Hemos sido reforzados desde el inicio de la colonización del territorio y mental con un catolicismo que condenaba a la gente exitosa combinado perfectamente con una plutocracia que sacaba un destilado provecho de tal ideologización, reforzada por la ignorancia generalizada institucionalizada desde el Congreso de Cúcuta en 1821 en que el Estado se desentendió de la educación de la gente. Lo que estamos obteniendo en Colombia es un nivel de vida muy bajo, gente pobre sin mayor esperanza de salir de la bien llamada trampa de la pobreza, mala competitividad generalizada que no permite visualizar una redención por esa vía, y como resultado, una vida desesperanzadora; para completar el cuadro, nuestros ricos no obtienen el nivel de bienestar que pudieran si estuvieran rodeados de una sociedad más próspera. Contaminados completamente por la corrupción, grande y pequeña, pública y privada, que hace que todo lo anterior sea más acentuado y de la cual no vemos como salir; unos poquísimos se lucran de ella, y son los más exitosos que incluso nos ponen de ejemplo soterradamente para alimentar nuestro sesgo de confirmación y no podamos reconocer con nitidez la situación generalizada.
Un artículo de Jorge Téllez (El Espectador, 2015) hablaba de la deuda de los economistas, que nos han trasplantado modelo foráneos puestos en ejecución en países muy diferentes al nuestro, agravando una economía enferma de inequidad e injusticia como la nuestra y afirmaba que aquí se requería como nunca antes de una cirugía de fondo. Aquí tenemos no solo la deuda de los economistas, sino la deuda de todos aquellos que han estado en la dirigencia económica, política y social en el país. A ellos les ha ido bien, relativamente hablando, aunque al país le haya ido muy mal. Y se requieren cirugías de fondo múltiples, empezando por la erradicación de la corrupción.
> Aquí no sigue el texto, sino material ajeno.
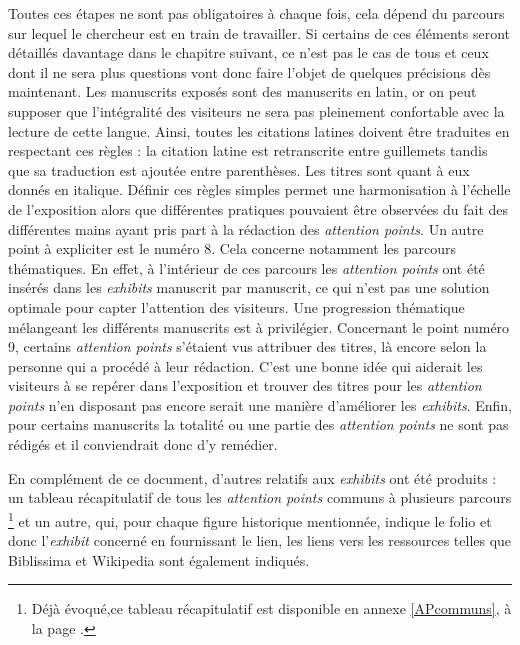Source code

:     Toutes ces étapes ne sont pas obligatoires à chaque fois, cela dépend du parcours sur lequel le chercheur est en train de travailler. Si certains de ces éléments seront détaillés davantage dans le chapitre suivant, ce n'est pas le cas de tous et ceux dont il ne sera plus questions vont donc faire l'objet de quelques précisions dès maintenant. Les manuscrits exposés sont des manuscrits en latin, or on peut supposer que l'intégralité des visiteurs ne sera pas pleinement confortable avec la lecture de cette langue. Ainsi, toutes les citations latines doivent être traduites en respectant ces règles : la citation latine est retranscrite entre guillemets tandis que sa traduction est ajoutée entre parenthèses. Les titres sont quant à eux donnés en italique. Définir ces règles simples permet une harmonisation à l'échelle de l'exposition alors que différentes pratiques pouvaient être observées du fait des différentes mains ayant pris part à la rédaction des \textit{attention points}. Un autre point à expliciter est le numéro 8. Cela concerne notamment les parcours thématiques. En effet, à l'intérieur de ces parcours les \textit{attention points} ont été insérés dans les \textit{exhibits} manuscrit par manuscrit, ce qui n'est pas une solution optimale pour capter l'attention des visiteurs. Une progression thématique mélangeant les différents manuscrits est à privilégier. Concernant le point numéro 9, certains \textit{attention points} s'étaient vus attribuer des titres, là encore selon la personne qui a procédé à leur rédaction. C'est une bonne idée qui aiderait les visiteurs à se repérer dans l'exposition et trouver des titres pour les \textit{attention points} n'en disposant pas encore serait une manière d'améliorer les \textit{exhibits}. Enfin, pour certains manuscrits la totalité ou une partie des \textit{attention points} ne sont pas rédigés et il conviendrait donc d'y remédier.

    En complément de ce document, d'autres relatifs aux \textit{exhibits} ont été produits : un tableau récapitulatif de tous les \textit{attention points} communs à plusieurs parcours \footnote{Déjà évoqué,ce tableau récapitulatif est disponible en annexe \ref{APcommuns}, à la page \pageref{APcommuns}.} et un autre, qui, pour chaque figure historique mentionnée, indique le folio et donc l'\textit{exhibit} concerné en fournissant le lien, les liens vers les ressources telles que Biblissima et Wikipedia sont également indiqués.

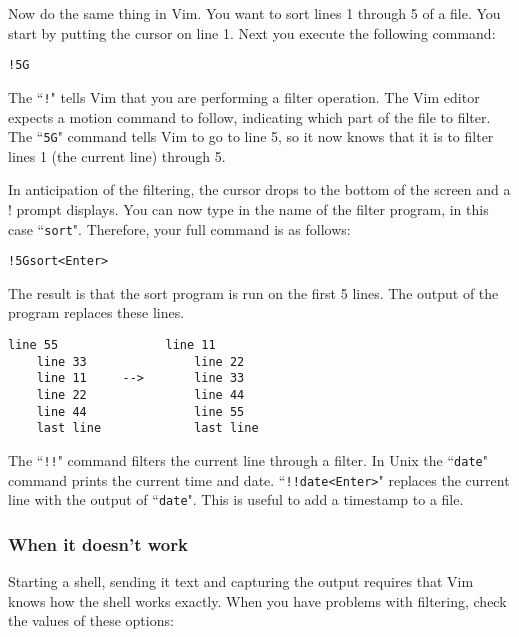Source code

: Now do the same thing in Vim.
You want to sort lines 1 through 5 of a file.
You start by putting the cursor on line 1.
Next you execute the following command:

\begin{Verbatim}[samepage=true]
 !5G
\end{Verbatim}

The ``\texttt{!}" tells Vim that you are performing a filter operation.
The Vim editor expects a motion command to follow, indicating which part of the file to filter.
The ``\texttt{5G}" command tells Vim to go to line 5, so it now knows that it is to filter lines 1 (the current line) through 5.

In anticipation of the filtering, the cursor drops to the bottom of the screen and a ! prompt displays.
You can now type in the name of the filter program, in this case ``\texttt{sort}".
Therefore, your full command is as follows:

\begin{Verbatim}[samepage=true]
 !5Gsort<Enter>
\end{Verbatim}

The result is that the sort program is run on the first 5 lines.
The output of the program replaces these lines.

\begin{Verbatim}[samepage=true]
    line 55               line 11
    line 33               line 22
    line 11     -->       line 33
    line 22               line 44
    line 44               line 55
    last line             last line
\end{Verbatim}

The ``\texttt{!!}" command filters the current line through a filter.
In Unix the ``\texttt{date}" command prints the current time and date.
``\texttt{!!date<Enter>}" replaces the current line with the output of ``\texttt{date}".
This is useful to add a timestamp to a file.

\subsubsection{When it doesn't work}
Starting a shell, sending it text and capturing the output requires that Vim knows how the shell works exactly.
When you have problems with filtering, check the values of these options:


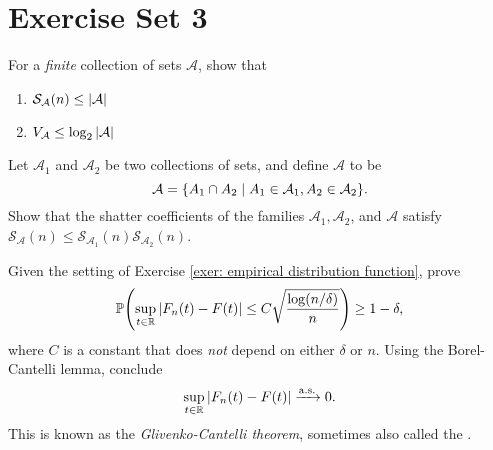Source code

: \section{Exercise Set 3}

\begin{exercise}
For a \emph{finite} collection of sets $\mathcal{A}$, show that
\begin{enumerate}
    \item $\mathcal{S}_{\mathcal{A}}(n) \leq \abs{\mathcal{A}}$

    \item $V_{\mathcal{A}} \leq \log_2\abs{\mathcal{A}}$
\end{enumerate}
\end{exercise}


\begin{exercise}
Let $\mathcal{A}_1$ and $\mathcal{A}_2$ be two collections of sets, and define $\mathcal{A}$ to be
\[
    \mathcal{A} = \set{A_1 \cap A_2 \with A_1 \in \mathcal{A}_1, A_2 \in \mathcal{A}_2}.
\]
Show that the shatter coefficients of the families $\mathcal{A}_1, \mathcal{A}_2$, and $\mathcal{A}$ satisfy $\mathcal{S}_{\mathcal{A}}(n) \leq \mathcal{S}_{\mathcal{A}_1}(n) \mathcal{S}_{\mathcal{A}_2}(n)$.
\end{exercise}


\begin{exercise}
Given the setting of Exercise \ref{exer: empirical distribution function}, prove
\[
    \P\left(\sup_{t \in \R} \abs{F_n(t) - F(t)} \leq C \sqrt{\frac{\log(n / \delta)}{n}}\right) \geq 1 - \delta,
\]
where $C$ is a constant that does \emph{not} depend on either $\delta$ or $n$. Using the Borel-Cantelli lemma, conclude
\[
    \sup_{t \in \mathbb{R}} \abs{F_n(t) - F(t)} \xrightarrow{\mathrm{a.s.}} 0.
\]
This is known as the \emph{Glivenko-Cantelli theorem}, sometimes also called the .
\end{exercise}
Para no llamarnos a engaños, las cirugías de fondo no se pueden lograr con regímenes autoritarios, que quitan unos males y profundizan otros peores, y terminan con situaciones aún mas complejas para la colectividad. La única cirugía posible de fondo tendremos que hacerla lentamente a través de la participación democrática, interesándonos por la política, erradicando la corrupción de nuestras vidas en todas sus formas, y eligiendo dirigentes políticos a prueba de corrupción y menos por sus supuestos pergaminos políticos, y ¡nunca! por el simple hecho de ser hijo de un pasado político.
Sería una verdadera felicidad si al menos pudiéramos estar visualizando cómo llegar a esa senda de mejora, aunque la cirugía dure una década o más. Ya no sería una felicidad triste, efímera, porque tendríamos una genuina esperanza en medio de las dificultades severas en que vivimos. Aun así, feliz fin de año, y que estemos alegres y festejemos, pero que no olvidemos trabajar con fortaleza por una mejor vida colectiva en el 2021.